UNM parliamentary minority leader MP Davit Bakradze spent about six hours in prosecutor’s office on August 29 as he was questioned by investigators over his and his wife’s undeclared bank accounts.
Bakradze’s wife Maka Metreveli was also questioned by prosecutors separately on the same day.
The case involves over 276,000 British pounds, which was deposited on the two accounts in HSBC bank and which was not indicated in Bakradze’s annual asset declarations of public officials.
Investigation was opened on August 20 under the two clauses of criminal code – one dealing with legalization of illicit income and another one with deliberately providing incorrect or incomplete data in the annual asset declaration. No one has yet been charged.
“Deliberately” providing incorrect or incomplete data in an annual asset declaration is a criminal offense, carrying fine or up to 200 hours of community service or suspension from office as a punishment.
Information about the bank accounts in question emerged after two letters from HSBC UK addressed to Bakradze and his wife were posted by anonymous user on a fake Facebook account on August 19. The July 28, 2014 letters were notifying Bakradze and his wife about closure of their deposits upon their instructions.
MP Bakradze, who was speaker of the parliament in 2008-2012, confirmed depositing USD 400,000 in HSBC in 2009. The money, he said, came from sale of his father-in-law’s house in Krtsanisi district of Tbilisi in 2002.

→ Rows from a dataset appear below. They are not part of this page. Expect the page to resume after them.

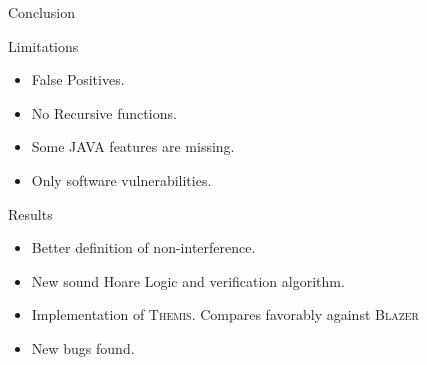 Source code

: \documentclass[page number]{beamer}
\begin{document}
\begin{frame}{Conclusion}
  \begin{alertblock}{Limitations}
  \begin{itemize}
  \item False Positives.
  \item No Recursive functions.
  \item Some JAVA features are missing.
  \item Only software vulnerabilities.
  \end{itemize}
  \end{alertblock}
  \vfill
  \begin{exampleblock}{Results}
    \begin{itemize}
    \item Better definition of non-interference.
    \item New sound Hoare Logic and verification algorithm.
    \item Implementation of \textsc{Themis}. Compares favorably against \textsc{Blazer}
    \item New bugs found.
    \end{itemize}
  \end{exampleblock}
\end{frame}
\end{document}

Bakradze says that he was not obliged to indicate these bank accounts in his annual declarations because money in these accounts was “not at his disposal” and was intended for his two children, who received it from their grandfather.
“They [prosecutors] received comprehensive answers to all of their questions,” Bakradze told journalists after the interrogation. “I hope during these six hours prosecutors received enough information from me to ascertain that I have done nothing illegal.”
He said that law enforcement agencies should investigate violation of his privacy rights as letters from the bank addressed to him and his wife were “illegally opened” at the post office and then posted on the internet.